:: Problem to work on ::
When you reach the line with "caches credentials securely." in the data below, begin printing lines exactly, and stop once the line with "No (browser-based) |" has been printed.

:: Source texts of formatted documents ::
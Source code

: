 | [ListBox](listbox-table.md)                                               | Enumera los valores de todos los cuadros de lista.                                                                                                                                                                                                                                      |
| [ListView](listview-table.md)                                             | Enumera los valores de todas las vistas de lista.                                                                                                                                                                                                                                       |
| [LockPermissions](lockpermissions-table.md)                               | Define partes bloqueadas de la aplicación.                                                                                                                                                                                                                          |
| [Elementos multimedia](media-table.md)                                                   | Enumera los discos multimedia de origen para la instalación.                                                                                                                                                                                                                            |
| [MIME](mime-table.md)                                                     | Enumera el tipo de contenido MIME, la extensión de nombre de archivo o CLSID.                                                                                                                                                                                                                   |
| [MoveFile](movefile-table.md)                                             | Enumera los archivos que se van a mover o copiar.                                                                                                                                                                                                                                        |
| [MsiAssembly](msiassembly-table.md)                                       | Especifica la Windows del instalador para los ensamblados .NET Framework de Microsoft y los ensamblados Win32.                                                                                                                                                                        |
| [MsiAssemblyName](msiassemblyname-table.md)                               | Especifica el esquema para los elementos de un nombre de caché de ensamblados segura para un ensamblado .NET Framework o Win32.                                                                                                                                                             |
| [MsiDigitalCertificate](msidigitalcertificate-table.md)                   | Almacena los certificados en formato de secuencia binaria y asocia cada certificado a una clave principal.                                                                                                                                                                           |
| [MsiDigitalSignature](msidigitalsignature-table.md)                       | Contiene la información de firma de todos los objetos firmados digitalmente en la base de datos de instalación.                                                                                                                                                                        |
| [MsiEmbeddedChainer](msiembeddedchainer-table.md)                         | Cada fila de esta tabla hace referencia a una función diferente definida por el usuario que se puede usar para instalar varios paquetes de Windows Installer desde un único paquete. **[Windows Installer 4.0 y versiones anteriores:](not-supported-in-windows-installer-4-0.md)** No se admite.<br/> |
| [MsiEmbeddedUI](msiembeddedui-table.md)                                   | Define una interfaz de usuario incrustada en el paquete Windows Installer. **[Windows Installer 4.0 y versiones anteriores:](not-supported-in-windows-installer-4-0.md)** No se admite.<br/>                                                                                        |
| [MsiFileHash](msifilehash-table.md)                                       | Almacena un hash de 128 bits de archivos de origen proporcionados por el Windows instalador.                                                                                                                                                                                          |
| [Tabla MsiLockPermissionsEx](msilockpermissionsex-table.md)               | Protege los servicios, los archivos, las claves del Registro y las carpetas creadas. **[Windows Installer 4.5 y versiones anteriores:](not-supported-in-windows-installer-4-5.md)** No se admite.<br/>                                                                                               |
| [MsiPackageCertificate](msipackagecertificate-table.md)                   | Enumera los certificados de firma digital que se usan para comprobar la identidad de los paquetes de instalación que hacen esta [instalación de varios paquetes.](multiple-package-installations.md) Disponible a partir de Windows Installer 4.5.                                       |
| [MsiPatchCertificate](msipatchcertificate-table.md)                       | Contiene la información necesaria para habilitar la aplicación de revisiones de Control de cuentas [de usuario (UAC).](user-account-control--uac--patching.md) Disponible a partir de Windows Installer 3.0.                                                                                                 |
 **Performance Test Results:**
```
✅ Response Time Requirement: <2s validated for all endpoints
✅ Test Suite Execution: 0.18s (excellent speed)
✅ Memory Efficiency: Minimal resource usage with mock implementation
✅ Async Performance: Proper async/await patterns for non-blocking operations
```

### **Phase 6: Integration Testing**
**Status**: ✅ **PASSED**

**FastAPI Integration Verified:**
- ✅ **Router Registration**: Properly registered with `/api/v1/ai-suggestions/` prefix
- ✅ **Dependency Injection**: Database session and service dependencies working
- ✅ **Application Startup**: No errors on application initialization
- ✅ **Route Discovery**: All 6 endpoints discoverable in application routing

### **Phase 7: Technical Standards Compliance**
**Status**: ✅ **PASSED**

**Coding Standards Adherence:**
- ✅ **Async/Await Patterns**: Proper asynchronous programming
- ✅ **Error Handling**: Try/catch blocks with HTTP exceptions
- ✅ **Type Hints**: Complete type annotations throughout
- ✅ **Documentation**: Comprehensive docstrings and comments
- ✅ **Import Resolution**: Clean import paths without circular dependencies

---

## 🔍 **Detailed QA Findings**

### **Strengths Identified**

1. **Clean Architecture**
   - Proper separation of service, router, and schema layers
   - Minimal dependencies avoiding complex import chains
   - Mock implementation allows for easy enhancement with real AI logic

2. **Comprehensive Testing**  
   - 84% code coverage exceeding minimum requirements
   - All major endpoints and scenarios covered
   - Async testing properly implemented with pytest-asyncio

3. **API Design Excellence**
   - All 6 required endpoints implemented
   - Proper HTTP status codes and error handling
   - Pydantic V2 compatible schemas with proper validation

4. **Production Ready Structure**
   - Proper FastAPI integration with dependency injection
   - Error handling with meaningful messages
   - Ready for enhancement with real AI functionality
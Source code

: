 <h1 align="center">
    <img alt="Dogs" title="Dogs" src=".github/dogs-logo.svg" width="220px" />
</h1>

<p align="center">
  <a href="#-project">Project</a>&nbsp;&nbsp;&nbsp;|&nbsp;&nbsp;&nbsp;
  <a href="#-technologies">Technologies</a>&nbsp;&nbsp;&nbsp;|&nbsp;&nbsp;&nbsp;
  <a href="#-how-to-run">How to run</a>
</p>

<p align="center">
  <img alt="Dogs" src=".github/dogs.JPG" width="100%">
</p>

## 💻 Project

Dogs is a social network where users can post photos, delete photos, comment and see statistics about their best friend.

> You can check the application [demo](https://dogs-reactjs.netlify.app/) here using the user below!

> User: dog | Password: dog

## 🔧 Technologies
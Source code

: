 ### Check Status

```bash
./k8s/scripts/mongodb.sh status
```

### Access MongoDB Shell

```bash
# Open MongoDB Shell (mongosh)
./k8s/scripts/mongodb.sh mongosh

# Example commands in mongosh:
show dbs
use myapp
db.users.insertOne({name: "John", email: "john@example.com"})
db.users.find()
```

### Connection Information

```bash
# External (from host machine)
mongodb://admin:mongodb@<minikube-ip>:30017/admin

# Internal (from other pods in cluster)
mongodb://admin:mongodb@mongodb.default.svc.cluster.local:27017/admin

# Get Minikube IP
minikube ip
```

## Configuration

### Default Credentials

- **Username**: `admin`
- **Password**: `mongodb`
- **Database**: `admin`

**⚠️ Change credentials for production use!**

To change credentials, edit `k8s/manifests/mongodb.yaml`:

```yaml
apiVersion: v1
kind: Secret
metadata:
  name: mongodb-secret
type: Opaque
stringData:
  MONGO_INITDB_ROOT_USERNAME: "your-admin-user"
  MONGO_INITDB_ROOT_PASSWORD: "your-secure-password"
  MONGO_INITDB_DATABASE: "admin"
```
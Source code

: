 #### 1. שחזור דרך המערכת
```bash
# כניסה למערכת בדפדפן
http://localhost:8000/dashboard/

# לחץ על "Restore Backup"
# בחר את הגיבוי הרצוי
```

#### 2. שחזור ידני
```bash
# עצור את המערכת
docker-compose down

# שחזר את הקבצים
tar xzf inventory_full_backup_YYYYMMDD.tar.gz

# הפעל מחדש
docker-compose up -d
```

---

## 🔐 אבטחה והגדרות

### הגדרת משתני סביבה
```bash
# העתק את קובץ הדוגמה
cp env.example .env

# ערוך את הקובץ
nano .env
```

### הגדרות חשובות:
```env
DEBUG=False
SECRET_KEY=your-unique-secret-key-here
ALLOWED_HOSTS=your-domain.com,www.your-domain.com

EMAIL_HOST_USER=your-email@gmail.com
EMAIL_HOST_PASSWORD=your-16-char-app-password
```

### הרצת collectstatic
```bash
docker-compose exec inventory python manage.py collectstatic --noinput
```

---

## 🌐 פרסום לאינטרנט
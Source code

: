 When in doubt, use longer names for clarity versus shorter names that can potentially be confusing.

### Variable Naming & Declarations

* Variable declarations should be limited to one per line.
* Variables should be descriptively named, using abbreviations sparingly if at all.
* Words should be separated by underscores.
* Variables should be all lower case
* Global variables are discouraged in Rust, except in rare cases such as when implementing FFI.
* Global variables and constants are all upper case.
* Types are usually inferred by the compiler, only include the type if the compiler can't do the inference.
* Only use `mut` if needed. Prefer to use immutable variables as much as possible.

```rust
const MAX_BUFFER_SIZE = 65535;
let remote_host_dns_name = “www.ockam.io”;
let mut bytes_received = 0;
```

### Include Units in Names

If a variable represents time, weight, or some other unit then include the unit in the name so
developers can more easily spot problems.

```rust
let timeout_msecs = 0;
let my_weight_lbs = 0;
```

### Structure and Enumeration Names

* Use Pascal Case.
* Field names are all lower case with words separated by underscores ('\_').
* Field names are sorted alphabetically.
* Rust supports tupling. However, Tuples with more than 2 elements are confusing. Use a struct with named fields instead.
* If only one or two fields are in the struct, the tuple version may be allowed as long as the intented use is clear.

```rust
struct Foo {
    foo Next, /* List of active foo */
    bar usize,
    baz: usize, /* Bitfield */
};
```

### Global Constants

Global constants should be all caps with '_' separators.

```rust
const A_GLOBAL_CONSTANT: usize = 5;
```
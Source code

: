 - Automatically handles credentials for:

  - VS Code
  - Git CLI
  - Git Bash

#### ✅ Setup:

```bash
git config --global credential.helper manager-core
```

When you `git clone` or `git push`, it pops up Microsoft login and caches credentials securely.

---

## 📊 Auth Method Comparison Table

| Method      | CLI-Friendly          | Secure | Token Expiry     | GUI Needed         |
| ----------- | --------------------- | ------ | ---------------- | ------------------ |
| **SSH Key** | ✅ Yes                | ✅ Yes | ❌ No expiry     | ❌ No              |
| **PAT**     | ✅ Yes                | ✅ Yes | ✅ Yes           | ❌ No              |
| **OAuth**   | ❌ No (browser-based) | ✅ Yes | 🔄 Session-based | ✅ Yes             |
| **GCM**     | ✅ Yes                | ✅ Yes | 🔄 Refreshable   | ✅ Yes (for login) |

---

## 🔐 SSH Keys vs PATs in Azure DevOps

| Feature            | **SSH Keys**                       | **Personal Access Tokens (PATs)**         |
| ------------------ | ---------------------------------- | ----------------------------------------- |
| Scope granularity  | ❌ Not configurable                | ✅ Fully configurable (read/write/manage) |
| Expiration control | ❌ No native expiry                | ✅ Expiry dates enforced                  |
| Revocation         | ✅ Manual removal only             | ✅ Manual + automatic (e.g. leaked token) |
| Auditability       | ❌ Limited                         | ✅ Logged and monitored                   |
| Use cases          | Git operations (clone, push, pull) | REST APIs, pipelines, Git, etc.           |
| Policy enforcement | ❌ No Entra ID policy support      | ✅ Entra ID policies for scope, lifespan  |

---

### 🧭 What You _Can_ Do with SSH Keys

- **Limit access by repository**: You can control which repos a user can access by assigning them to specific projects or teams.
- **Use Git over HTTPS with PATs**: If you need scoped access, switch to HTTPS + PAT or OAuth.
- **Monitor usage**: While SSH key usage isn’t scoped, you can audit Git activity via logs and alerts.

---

:: Worked solution ::
When you `git clone` or `git push`, it pops up Microsoft login and caches credentials securely.

---

## 📊 Auth Method Comparison Table

| Method      | CLI-Friendly          | Secure | Token Expiry     | GUI Needed         |
| ----------- | --------------------- | ------ | ---------------- | ------------------ |
| **SSH Key** | ✅ Yes                | ✅ Yes | ❌ No expiry     | ❌ No              |
| **PAT**     | ✅ Yes                | ✅ Yes | ✅ Yes           | ❌ No              |
| **OAuth**   | ❌ No (browser-based) | ✅ Yes | 🔄 Session-based | ✅ Yes             |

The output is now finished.